+++ Records supplied
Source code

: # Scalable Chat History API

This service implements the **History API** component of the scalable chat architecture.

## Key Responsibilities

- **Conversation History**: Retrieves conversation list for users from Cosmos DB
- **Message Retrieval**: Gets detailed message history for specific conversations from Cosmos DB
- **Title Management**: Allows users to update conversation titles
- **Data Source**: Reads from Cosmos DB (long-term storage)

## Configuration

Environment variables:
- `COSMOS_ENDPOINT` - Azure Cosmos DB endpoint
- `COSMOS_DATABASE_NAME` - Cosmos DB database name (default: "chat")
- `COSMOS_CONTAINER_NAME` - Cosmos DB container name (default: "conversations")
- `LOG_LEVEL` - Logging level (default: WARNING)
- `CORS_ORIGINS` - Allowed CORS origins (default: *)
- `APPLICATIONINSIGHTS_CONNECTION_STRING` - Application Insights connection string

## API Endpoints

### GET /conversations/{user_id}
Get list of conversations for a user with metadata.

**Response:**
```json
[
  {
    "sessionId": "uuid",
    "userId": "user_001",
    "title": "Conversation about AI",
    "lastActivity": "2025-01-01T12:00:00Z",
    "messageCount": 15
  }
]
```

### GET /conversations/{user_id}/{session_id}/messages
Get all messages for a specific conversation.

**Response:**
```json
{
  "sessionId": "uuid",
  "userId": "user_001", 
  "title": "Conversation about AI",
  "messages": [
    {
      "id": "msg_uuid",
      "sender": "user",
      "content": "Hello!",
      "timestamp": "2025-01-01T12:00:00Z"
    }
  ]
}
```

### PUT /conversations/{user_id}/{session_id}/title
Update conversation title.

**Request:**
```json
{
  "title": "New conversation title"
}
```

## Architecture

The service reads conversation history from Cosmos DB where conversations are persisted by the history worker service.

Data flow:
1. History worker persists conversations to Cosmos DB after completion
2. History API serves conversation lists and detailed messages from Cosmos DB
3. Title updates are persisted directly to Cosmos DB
++++++
- **Task description**
Copy only this part of the entries above: the line with "Chat History API", the line with "- **Conversation History**: Retrieves", and the lines between, all exactly as written.

- **Answer for the task**
: # Scalable Chat History API

This service implements the **History API** component of the scalable chat architecture.

## Key Responsibilities

- **Conversation History**: Retrieves conversation list for users from Cosmos DB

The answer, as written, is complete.